About this chapter: There are two ways to deal with fire: it can either be prevented or managed. Chapter 16 provides requirements for fire prevention, considered one of the more popular roles that fire codes have traditionally filled. The expectation is to limit unwanted ignition to an acceptable level. It is unreasonable to believe that all unwanted ignition can be eliminated.
This chapter is strongly linked to Chapter 18, Management of People, as many fires can be prevented by adequate training and safety procedures. Public education has a significant impact on individual awareness of fire issues and the likelihood of people exhibiting fire-safe behavior.
To limit or control the likelihood that a fire will start because of the design, operation or maintenance of a facility or its systems so as to minimize impacts on people, property, processes and the environment.
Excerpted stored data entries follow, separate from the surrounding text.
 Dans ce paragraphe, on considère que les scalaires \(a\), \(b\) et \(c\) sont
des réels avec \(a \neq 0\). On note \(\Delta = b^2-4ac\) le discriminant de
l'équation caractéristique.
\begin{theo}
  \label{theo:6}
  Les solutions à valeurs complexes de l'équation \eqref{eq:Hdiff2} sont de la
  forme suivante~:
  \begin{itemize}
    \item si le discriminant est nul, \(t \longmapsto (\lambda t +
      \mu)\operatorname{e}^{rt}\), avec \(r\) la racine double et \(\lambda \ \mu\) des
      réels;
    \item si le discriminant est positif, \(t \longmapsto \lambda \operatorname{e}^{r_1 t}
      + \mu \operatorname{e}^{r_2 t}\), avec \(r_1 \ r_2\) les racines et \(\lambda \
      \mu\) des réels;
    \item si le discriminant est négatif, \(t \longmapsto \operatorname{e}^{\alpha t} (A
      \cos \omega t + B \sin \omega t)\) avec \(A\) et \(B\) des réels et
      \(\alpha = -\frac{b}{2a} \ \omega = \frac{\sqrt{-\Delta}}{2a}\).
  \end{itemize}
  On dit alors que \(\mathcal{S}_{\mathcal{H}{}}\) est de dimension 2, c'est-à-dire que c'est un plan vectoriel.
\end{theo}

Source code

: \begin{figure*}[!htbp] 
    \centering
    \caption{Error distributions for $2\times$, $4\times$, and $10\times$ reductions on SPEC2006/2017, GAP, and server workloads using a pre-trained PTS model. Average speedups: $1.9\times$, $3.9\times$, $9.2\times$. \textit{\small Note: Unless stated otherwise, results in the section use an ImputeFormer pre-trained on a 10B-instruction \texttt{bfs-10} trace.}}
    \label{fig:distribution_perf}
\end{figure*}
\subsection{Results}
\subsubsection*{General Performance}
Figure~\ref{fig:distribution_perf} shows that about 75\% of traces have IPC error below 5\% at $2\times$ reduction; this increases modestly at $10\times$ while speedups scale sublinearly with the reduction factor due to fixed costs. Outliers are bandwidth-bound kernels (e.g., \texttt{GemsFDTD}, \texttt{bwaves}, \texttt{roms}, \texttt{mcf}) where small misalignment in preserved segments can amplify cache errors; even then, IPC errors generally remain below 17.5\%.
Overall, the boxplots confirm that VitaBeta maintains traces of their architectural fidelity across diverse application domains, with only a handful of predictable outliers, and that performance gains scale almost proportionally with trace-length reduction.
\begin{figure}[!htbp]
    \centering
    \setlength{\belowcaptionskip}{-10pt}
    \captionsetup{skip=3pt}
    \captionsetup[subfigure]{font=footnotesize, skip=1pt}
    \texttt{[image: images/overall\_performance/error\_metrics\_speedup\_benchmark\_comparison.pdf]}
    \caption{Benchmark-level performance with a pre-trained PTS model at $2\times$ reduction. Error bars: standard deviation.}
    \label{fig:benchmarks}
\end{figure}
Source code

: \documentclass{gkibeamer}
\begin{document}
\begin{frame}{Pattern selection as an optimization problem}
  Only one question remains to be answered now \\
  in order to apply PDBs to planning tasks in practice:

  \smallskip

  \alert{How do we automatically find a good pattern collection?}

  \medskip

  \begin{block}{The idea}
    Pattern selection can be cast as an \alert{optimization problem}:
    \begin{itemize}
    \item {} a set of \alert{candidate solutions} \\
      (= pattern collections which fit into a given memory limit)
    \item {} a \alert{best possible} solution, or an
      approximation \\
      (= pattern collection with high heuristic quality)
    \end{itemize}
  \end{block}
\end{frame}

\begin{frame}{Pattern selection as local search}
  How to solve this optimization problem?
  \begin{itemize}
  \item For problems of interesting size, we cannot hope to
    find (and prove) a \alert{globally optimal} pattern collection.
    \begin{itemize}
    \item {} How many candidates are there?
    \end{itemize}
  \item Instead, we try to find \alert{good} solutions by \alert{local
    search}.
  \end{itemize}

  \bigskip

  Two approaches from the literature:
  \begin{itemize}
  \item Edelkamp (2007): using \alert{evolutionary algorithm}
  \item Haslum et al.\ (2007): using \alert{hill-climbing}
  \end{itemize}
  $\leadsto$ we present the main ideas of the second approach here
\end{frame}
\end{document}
Facility services, systems and activities that represent a potential source of ignition or can contribute fuel to an incipient fire shall be designed, operated, managed and maintained to reduce the likelihood of a fire starting.
Electrical, mechanical and chemical systems or processes and facility services capable of supplying sufficient heat under normal operating conditions or anticipated failure modes to ignite combustible system components, facility elements or nearby materials shall be designed, operated, managed and maintained to prevent the occurrence of fire.
The quantities, configurations, characteristics or locations of combustible materials, including components or facility systems, facility elements, facility contents and accumulations of readily ignitable waste or debris shall be managed or maintained to prevent ignition by facility service equipment and other ignition sources associated with processes normally present or expected to be present within the facility.